The State of Latency, Containers & Microservices

Methodology

Purpose

Turbonomic conducted this survey to better understand the role, measurement, and mitigation of latency in the modern datacenter. The investigation extended into the implementation of containers and microservices, as these architectures introduce new latency challenges. Our hope is that the results will instigate a data-driven conversation across the broader virtual and cloud community.

Sample

The data in this report were collected through a survey conducted from July 22, 2015 to August 3, 2015. The 554 survey respondents came from across the Enterprise IT and data center landscape. Respondents are of 18 years of age and older. In order to reveal the range in characteristics, respondents were identified demographically by their business and environment characteristics, such as role, business type, hosts in production, and virtual machines in production. This sample represents organizations spanning SMB to large enterprise, with various roles and responsibilities in those organizations.

Procedure

This survey recruited participants from an internal email database. Participants were given an opportunity to win a pass to a major industry conference by entering their email address at the completion of the survey. Additionally, participants were given the option to participate in a one-on-one interview subsequent to completing the survey. While the survey successfully recruited a significant sample size, the distribution of the sample weighs highly in Operations Management as a role and was well-distributed across business types. Data were collected electronically through an online survey. The survey itself was designed internally by a team, which included microservices subject matter experts, namely Turbonomic engineers.

Survey Flow

The data in this survey report were collected within a twelve day period. Progression through the twenty-nine survey questions depended on a respondent's level of interest in containers and microservices and and the current status of adoption. All respondents were asked the same questions about latency and its role, measurement, and mitigation within their organization. If a respondent was investigating containers or microservices as a current or future application delivery architecture, they were then asked about expected deployment time, perceived challenges and benefits, industry influence, as well as running these architectures in production or non-production environments.

Citing this Survey

We welcome your use of the results in this survey as you share insights with members of the broader IT community. Please reference Turbonomic and include our homepage URL, turbonomic.com, as you do so. A downloadable version of the complete dataset is available at github.com/turbonomic/turbonomicsurvey. Thank you.

Executive Summary

In July 2015, Turbonomic conducted an industry survey titled How Are You Fighting Latency? The survey aimed to explore trends among three related themes:

  1. Latency, the methods organizations used to mitigate latency, and the designation of latency-critical workloads across industry verticals.
  2. Container adoption penetration, emerging reasons for container adoption, and emerging barriers to container adoption.
  3. Microservices adoption penetration, emerging reasons for microservices adoption, and emerging barriers to microservices adoption.

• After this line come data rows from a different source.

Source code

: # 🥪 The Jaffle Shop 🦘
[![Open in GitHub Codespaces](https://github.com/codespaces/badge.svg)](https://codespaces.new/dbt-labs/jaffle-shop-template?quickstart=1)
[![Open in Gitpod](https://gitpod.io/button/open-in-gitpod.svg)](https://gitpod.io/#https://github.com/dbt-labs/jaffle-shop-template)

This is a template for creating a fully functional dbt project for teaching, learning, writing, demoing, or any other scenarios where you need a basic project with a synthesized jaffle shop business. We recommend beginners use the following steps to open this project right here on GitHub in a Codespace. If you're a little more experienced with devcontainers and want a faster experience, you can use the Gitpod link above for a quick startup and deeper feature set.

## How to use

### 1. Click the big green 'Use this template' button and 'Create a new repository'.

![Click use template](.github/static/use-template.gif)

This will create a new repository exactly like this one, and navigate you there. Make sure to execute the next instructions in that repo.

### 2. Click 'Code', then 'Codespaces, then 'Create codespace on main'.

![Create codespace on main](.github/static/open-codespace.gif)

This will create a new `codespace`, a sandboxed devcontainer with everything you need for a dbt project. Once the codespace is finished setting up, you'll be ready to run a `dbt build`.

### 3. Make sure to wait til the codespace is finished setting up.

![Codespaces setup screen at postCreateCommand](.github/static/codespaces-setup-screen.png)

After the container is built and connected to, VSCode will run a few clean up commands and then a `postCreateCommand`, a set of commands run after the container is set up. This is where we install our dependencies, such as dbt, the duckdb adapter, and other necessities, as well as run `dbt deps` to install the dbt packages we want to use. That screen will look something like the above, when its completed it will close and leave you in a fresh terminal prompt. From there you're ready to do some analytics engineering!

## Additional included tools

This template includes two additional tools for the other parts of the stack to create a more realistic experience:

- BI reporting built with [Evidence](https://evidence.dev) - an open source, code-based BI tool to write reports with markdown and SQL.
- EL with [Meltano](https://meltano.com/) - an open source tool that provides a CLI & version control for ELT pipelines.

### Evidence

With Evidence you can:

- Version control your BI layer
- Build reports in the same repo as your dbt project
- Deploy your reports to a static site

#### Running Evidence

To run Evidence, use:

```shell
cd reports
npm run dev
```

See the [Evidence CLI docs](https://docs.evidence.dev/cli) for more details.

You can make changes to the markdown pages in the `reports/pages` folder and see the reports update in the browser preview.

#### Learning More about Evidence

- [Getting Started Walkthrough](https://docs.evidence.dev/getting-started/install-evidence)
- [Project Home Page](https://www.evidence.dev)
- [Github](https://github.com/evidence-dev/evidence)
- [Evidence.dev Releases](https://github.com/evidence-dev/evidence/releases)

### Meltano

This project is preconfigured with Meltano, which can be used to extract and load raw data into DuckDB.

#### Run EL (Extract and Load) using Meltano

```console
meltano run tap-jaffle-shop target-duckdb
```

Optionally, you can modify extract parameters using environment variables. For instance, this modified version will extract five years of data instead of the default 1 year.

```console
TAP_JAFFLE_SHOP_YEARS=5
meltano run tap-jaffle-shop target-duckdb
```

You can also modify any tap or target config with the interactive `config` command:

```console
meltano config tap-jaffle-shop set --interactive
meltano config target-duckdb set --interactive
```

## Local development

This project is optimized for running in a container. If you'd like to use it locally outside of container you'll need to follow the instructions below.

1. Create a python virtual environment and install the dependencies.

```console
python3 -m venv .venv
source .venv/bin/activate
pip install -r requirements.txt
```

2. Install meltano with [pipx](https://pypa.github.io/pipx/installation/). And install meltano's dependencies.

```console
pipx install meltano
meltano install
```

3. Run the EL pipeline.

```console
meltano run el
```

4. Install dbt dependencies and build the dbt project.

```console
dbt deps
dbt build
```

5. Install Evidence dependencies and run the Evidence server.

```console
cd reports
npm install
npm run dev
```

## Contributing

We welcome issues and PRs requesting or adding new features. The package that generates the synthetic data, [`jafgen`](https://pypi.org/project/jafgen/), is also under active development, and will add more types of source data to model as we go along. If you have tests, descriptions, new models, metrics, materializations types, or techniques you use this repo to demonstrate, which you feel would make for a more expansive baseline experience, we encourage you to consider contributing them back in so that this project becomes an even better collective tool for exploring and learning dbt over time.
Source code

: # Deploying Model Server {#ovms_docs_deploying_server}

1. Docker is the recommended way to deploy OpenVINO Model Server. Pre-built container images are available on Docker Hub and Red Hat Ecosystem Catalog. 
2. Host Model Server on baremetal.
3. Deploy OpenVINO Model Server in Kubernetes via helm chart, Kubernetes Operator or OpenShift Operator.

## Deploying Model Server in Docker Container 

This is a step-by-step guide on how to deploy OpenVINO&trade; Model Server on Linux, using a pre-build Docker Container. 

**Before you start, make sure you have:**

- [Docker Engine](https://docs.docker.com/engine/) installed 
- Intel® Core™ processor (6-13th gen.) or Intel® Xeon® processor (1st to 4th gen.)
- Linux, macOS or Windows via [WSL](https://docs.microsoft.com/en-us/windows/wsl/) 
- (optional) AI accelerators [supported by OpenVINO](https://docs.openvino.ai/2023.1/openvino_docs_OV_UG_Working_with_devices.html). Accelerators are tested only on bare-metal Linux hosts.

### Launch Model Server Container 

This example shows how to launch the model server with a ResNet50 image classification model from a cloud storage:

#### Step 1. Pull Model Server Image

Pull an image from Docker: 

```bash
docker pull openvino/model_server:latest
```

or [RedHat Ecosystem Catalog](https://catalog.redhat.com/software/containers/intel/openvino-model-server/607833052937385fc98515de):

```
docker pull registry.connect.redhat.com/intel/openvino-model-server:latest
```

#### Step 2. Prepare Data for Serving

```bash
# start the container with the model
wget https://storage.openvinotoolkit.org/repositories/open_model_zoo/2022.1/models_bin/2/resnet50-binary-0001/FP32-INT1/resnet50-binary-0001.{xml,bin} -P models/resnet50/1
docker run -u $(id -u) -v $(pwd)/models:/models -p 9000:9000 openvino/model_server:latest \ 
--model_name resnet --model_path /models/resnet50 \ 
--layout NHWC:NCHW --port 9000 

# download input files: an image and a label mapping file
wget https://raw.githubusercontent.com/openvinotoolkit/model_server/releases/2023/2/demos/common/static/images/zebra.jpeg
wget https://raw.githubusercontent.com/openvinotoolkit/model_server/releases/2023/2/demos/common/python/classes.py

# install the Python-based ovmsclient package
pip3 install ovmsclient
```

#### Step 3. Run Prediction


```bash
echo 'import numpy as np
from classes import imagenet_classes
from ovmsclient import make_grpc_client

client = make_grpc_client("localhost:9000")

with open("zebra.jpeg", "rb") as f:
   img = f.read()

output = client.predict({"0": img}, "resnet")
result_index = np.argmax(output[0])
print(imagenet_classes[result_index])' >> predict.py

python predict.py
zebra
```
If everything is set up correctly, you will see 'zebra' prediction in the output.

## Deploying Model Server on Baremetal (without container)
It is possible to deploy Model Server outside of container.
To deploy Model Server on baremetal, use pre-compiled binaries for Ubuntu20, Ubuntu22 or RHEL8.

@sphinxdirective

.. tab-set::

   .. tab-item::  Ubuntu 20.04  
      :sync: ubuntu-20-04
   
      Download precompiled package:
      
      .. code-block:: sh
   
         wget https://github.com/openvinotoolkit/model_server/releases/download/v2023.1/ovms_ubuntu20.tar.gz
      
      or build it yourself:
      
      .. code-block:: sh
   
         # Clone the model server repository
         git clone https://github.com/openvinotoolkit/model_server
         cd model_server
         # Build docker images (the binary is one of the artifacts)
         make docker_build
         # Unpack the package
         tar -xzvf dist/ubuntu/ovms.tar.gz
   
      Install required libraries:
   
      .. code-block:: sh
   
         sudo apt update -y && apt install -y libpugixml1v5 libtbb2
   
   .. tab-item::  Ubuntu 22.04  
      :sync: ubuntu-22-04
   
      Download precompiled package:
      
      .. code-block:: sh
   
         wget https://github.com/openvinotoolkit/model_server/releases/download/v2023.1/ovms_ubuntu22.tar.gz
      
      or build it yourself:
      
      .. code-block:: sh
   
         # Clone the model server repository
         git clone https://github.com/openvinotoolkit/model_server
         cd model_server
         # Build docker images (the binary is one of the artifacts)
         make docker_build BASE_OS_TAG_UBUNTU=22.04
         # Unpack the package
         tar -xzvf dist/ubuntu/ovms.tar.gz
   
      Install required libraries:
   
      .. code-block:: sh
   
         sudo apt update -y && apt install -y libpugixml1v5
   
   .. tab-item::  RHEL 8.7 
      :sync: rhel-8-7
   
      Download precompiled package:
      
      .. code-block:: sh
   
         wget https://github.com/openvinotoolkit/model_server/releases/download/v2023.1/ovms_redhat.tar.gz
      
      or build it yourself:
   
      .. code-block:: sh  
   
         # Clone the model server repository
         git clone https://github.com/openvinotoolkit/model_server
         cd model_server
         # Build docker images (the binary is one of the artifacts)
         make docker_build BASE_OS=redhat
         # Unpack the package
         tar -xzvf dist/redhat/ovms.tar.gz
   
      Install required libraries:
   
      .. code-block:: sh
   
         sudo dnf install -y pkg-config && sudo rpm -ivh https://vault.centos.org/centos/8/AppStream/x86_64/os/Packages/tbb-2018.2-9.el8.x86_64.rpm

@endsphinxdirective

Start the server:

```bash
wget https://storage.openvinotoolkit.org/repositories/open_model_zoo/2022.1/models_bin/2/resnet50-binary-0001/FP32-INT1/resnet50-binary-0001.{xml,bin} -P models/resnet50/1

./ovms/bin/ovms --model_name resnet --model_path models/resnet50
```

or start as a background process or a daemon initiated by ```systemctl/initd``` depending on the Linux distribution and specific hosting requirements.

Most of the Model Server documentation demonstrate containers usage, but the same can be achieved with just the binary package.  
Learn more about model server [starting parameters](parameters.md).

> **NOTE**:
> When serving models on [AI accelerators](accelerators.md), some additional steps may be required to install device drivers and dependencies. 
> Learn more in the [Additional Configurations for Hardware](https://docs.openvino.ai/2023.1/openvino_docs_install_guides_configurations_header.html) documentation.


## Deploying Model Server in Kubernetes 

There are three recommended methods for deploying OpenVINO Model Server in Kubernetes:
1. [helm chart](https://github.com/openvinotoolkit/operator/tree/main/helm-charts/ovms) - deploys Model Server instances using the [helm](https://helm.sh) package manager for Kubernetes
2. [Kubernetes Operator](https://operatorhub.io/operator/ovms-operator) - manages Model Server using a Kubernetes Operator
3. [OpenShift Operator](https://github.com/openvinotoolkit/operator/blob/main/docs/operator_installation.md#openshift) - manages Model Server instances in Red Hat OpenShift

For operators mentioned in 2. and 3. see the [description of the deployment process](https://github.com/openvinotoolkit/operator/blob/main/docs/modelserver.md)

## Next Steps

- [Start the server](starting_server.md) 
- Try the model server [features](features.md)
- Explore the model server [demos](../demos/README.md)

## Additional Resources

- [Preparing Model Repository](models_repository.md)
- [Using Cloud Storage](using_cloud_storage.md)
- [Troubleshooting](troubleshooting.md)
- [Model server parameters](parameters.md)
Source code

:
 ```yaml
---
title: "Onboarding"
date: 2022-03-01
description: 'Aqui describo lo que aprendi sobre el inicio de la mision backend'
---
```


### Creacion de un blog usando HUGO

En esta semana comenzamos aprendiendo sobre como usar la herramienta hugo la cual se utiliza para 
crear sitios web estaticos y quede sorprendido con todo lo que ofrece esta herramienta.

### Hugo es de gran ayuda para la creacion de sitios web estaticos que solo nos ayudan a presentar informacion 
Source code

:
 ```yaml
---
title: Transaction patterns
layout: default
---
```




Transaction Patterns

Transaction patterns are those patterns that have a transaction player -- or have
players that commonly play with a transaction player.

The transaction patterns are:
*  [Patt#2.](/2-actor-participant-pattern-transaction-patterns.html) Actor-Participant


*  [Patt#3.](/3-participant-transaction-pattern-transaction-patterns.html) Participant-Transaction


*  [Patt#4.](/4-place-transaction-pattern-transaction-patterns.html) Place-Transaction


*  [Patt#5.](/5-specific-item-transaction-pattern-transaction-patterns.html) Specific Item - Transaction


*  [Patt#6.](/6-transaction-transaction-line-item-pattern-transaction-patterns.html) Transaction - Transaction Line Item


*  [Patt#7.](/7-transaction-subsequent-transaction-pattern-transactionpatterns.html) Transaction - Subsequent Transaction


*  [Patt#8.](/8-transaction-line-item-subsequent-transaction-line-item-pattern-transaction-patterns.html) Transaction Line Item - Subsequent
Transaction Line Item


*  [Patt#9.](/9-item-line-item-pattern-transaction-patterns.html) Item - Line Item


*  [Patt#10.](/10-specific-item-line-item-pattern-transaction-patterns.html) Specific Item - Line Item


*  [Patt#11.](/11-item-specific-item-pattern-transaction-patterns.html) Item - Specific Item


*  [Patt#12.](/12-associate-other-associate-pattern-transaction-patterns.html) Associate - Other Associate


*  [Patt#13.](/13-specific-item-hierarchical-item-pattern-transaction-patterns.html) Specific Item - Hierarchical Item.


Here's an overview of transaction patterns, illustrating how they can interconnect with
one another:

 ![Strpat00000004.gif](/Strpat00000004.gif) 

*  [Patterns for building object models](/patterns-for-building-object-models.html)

Several high-level findings included the following:

Latency Findings

  • 91% of participants agreed or strongly agreed that the minimization of latency is important to their company, with 23% of participants identifying a clear majority of hosted workloads (between 60 percent and 100 percent of workloads) as being Latency-Critical.
  • Although most participants are in agreement that the minimization of latency is important to their company, a full 32% of participants either do not measure latency or do not know if their company measures latency.
  • There exists a disconnect between the tactics organizations currently leverage to minimize latency, and those which they deem would be most effective at minimizing latency.

Container Findings

  • Just 4% of participants have actually deployed containers.
  • The greatest challenge in managing latency within container architectures is managing storage latency.
  • The top reason for implementing containers is to accelerate the application development lifecycle.
  • Docker remains far and away the top container standard, followed by CoreOS and LXC.

Microservices Findings

  • 11% of participants have microservices-based applications in their production environment, nearly three times the adoption rate of containers, suggesting predominantly VM-based microservices deployments.
  • Of those participants without microservices currently in production, 34% will deploy microservices within the next two years and 66% have no intention to deploy microservices.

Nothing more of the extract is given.